**Exercise brief:**
In the records that follow, find each line with the word "check" and copy it.
BEGIN Data supplied
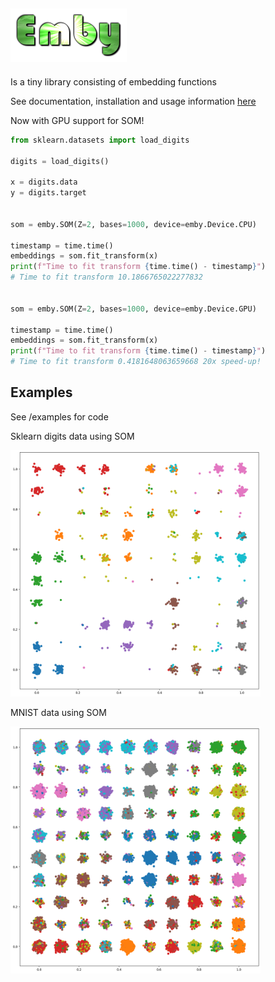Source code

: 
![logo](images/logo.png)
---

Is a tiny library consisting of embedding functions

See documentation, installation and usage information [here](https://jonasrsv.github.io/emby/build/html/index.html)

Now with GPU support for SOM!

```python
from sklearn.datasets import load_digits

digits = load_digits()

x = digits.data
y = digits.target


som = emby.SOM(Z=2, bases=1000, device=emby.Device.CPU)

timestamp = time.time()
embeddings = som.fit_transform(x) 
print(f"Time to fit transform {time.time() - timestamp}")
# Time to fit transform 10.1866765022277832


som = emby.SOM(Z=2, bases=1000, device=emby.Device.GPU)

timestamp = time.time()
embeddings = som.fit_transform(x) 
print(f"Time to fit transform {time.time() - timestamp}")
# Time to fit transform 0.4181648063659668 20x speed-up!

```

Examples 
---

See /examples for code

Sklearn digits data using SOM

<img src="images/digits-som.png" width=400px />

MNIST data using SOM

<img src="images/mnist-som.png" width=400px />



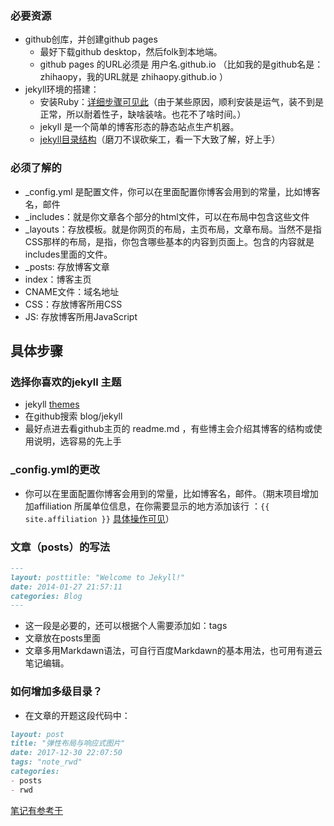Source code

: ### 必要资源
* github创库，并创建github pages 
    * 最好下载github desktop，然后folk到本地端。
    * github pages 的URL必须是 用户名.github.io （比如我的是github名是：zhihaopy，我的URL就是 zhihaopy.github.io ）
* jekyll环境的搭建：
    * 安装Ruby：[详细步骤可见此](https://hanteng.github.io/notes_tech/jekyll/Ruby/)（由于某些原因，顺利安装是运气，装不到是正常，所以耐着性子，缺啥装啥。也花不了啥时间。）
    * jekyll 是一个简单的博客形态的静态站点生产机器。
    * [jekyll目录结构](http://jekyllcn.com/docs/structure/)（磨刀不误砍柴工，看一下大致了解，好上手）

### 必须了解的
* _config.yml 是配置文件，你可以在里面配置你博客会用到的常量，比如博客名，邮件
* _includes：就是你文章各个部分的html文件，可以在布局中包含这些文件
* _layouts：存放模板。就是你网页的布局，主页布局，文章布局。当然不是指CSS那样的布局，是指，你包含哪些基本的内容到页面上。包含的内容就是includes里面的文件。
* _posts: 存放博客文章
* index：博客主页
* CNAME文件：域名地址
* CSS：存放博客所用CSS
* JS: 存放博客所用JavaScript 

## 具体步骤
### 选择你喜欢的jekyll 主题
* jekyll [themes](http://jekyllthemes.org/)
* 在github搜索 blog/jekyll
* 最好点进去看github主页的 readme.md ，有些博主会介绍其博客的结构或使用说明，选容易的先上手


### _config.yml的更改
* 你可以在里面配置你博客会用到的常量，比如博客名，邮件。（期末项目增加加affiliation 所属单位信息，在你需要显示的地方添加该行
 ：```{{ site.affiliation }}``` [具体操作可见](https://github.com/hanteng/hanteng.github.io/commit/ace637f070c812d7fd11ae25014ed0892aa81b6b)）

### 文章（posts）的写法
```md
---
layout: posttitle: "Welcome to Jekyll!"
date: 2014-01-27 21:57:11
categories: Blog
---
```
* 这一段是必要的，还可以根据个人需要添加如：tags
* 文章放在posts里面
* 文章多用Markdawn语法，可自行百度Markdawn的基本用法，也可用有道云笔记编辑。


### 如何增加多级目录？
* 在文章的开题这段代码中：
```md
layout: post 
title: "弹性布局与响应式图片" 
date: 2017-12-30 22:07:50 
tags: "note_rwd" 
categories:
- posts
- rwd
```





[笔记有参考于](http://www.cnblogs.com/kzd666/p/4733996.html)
END Data supplied
BEGIN Data supplied
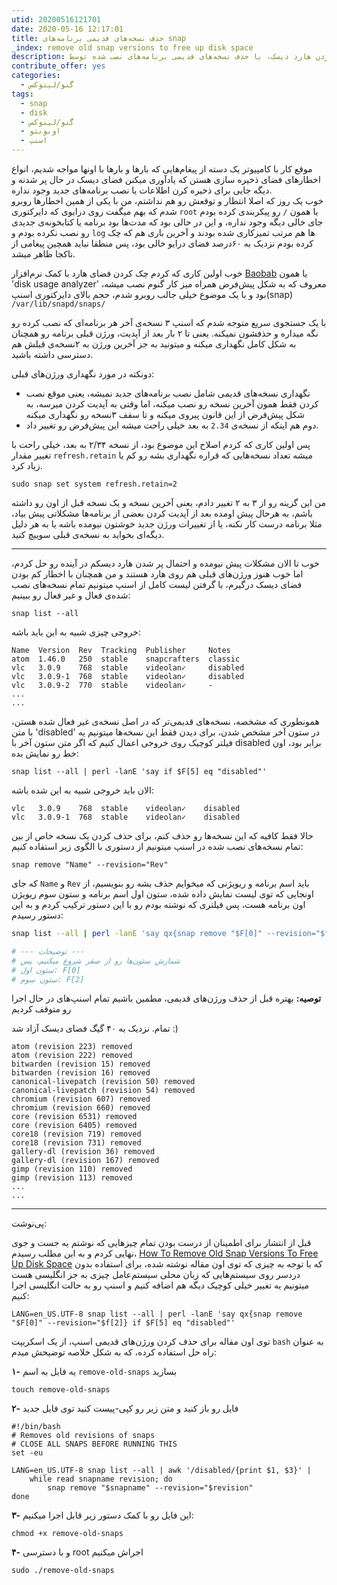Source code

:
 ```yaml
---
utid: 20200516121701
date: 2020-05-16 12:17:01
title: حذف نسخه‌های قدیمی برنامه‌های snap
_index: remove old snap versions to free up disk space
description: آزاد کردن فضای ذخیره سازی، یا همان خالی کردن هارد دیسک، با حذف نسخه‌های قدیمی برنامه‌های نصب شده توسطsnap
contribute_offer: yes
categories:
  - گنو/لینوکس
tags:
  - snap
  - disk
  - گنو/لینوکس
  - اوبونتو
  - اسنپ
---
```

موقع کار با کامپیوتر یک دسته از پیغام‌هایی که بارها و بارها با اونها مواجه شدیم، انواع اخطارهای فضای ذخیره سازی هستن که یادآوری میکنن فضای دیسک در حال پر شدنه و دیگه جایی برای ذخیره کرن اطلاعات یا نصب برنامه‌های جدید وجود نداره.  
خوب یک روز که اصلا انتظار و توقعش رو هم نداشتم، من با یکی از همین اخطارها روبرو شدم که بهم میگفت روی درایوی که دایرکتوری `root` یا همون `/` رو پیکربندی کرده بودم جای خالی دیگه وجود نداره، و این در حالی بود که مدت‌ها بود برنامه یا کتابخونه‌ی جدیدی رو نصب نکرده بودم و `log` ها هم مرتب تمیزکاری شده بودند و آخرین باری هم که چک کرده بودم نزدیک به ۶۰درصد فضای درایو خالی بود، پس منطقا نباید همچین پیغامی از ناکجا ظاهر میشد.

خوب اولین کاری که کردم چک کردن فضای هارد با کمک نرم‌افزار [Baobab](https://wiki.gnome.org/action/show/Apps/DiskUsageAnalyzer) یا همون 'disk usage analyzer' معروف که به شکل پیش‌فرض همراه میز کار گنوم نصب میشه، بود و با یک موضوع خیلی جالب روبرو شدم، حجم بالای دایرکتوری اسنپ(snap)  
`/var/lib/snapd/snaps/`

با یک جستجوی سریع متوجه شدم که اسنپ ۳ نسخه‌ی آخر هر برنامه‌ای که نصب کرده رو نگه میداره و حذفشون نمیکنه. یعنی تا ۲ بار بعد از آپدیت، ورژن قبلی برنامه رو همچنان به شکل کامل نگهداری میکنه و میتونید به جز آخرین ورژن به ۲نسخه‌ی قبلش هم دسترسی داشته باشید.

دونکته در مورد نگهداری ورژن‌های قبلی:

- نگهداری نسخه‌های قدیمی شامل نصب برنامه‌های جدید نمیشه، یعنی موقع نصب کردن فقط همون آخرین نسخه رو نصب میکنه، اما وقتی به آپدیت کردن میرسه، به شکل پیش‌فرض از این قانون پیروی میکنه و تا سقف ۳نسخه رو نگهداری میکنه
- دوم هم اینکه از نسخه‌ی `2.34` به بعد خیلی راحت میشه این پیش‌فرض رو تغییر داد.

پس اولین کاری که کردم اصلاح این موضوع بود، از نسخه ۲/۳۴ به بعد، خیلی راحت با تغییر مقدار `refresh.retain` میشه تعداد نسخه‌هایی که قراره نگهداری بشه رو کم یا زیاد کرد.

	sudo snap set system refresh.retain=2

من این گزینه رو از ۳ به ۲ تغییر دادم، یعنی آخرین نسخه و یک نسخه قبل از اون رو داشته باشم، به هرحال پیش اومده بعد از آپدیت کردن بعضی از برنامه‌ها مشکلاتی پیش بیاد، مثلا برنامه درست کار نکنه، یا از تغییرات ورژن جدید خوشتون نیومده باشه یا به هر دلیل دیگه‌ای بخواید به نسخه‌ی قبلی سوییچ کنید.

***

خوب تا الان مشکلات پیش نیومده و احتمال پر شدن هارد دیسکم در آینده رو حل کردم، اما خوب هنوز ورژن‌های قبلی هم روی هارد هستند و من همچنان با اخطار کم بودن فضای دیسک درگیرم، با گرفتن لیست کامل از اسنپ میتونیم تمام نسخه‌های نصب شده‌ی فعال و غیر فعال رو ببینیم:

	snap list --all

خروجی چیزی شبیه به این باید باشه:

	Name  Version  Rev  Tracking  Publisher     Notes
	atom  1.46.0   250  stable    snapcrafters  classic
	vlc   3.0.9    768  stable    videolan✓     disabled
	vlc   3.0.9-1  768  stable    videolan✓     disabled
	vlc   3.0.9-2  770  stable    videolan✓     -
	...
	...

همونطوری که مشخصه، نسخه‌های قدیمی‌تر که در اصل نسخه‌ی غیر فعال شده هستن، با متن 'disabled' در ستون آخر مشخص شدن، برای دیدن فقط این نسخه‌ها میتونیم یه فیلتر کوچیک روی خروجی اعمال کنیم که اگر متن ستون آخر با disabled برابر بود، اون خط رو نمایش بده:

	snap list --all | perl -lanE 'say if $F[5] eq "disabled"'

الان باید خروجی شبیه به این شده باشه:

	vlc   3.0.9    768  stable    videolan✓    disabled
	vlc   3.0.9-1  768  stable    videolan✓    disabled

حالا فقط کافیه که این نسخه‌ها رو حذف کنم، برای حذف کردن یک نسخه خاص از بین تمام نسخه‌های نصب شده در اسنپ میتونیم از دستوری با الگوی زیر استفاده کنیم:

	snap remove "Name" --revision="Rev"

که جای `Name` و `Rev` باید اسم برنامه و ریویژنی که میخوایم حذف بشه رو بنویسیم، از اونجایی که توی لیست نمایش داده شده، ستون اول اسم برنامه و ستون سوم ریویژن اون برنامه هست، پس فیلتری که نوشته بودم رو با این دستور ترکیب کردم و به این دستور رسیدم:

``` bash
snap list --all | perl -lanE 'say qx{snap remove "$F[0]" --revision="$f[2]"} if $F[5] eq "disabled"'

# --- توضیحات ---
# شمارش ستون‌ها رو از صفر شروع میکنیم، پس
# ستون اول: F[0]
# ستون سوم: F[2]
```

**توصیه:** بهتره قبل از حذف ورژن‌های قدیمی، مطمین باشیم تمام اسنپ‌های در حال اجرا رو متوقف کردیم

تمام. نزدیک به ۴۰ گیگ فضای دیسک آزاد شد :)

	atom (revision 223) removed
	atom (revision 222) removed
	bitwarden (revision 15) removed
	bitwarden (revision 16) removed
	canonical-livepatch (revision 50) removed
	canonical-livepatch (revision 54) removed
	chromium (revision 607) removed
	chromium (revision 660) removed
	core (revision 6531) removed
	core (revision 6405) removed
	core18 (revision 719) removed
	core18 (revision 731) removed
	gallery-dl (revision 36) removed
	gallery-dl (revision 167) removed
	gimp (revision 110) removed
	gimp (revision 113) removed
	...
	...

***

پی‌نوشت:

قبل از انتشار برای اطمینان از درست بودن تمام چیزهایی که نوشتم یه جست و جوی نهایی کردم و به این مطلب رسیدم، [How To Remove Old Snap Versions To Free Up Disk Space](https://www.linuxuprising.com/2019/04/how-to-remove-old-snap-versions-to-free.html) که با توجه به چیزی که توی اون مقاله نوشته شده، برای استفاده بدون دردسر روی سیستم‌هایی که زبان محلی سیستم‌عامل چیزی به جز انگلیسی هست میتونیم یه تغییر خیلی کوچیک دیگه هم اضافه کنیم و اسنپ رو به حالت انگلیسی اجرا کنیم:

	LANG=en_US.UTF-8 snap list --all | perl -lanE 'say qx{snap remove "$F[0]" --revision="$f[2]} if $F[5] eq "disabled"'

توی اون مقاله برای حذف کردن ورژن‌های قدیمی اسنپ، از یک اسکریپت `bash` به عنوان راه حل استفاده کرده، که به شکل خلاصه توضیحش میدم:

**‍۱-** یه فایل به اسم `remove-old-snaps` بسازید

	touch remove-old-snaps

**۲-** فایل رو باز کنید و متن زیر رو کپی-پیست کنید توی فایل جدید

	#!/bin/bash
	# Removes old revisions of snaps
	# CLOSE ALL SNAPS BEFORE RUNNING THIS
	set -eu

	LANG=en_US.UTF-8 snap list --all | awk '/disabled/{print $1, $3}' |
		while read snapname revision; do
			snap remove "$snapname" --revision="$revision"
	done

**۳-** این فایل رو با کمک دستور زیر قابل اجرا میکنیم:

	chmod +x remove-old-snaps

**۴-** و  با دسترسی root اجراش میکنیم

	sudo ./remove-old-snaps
END Data supplied
BEGIN Data supplied
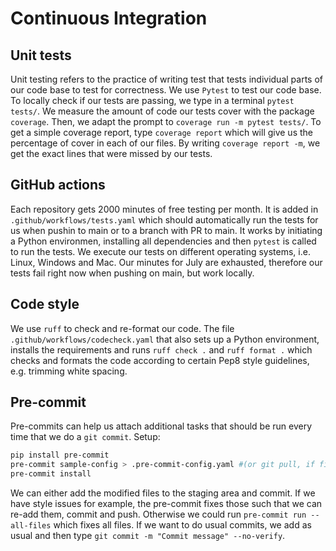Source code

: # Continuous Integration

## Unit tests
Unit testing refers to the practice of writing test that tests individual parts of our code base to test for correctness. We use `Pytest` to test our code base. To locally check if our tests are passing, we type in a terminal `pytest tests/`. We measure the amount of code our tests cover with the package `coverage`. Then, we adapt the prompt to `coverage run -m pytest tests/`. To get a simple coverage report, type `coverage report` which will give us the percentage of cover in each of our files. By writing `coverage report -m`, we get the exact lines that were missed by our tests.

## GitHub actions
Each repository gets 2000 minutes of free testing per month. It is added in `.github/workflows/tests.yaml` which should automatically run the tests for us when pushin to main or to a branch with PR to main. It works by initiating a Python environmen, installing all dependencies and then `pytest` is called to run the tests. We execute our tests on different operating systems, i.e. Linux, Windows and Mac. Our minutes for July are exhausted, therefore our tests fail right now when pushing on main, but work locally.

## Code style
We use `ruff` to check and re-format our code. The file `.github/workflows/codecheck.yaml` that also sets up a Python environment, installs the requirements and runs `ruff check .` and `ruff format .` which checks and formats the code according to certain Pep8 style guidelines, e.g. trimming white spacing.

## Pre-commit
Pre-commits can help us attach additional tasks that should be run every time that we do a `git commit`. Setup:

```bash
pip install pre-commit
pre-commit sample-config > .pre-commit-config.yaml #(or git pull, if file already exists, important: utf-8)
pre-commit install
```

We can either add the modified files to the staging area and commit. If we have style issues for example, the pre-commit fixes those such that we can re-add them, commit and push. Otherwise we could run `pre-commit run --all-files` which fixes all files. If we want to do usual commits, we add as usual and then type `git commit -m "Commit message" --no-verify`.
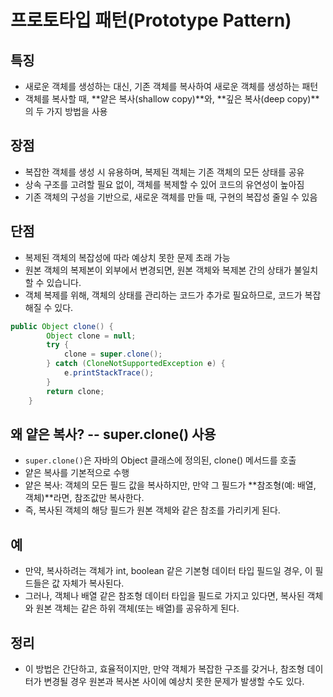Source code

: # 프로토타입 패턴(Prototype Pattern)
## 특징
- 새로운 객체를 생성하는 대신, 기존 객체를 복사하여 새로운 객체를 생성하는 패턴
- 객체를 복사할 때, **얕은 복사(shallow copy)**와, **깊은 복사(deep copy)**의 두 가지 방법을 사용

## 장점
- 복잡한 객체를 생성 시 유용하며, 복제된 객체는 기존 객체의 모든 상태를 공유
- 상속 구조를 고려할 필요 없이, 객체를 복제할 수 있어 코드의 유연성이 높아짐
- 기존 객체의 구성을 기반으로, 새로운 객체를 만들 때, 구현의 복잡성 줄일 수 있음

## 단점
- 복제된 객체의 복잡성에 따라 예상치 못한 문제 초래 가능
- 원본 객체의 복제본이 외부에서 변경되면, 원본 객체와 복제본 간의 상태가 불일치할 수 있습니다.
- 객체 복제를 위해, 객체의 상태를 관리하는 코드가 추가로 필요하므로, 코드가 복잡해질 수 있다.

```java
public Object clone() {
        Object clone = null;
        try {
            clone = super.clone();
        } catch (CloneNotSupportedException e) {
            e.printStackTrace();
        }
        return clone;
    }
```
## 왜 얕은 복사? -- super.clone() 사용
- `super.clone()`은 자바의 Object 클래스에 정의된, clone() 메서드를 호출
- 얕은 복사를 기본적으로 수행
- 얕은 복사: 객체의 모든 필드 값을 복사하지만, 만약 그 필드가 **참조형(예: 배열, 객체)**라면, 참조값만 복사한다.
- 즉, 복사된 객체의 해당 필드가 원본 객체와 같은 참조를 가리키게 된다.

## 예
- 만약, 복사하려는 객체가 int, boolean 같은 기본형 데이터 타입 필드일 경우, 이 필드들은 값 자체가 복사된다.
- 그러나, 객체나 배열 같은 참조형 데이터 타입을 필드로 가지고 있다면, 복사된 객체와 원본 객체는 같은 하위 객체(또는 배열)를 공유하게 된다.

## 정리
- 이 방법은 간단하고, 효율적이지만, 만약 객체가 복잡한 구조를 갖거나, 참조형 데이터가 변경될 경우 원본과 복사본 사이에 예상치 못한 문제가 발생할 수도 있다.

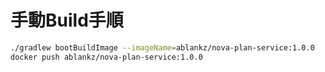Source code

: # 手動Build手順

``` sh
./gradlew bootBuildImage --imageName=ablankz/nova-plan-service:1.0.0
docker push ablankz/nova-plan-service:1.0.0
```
END Data supplied
**Output for this task:**
Unit testing refers to the practice of writing test that tests individual parts of our code base to test for correctness. We use `Pytest` to test our code base. To locally check if our tests are passing, we type in a terminal `pytest tests/`. We measure the amount of code our tests cover with the package `coverage`. Then, we adapt the prompt to `coverage run -m pytest tests/`. To get a simple coverage report, type `coverage report` which will give us the percentage of cover in each of our files. By writing `coverage report -m`, we get the exact lines that were missed by our tests.
We use `ruff` to check and re-format our code. The file `.github/workflows/codecheck.yaml` that also sets up a Python environment, installs the requirements and runs `ruff check .` and `ruff format .` which checks and formats the code according to certain Pep8 style guidelines, e.g. trimming white spacing.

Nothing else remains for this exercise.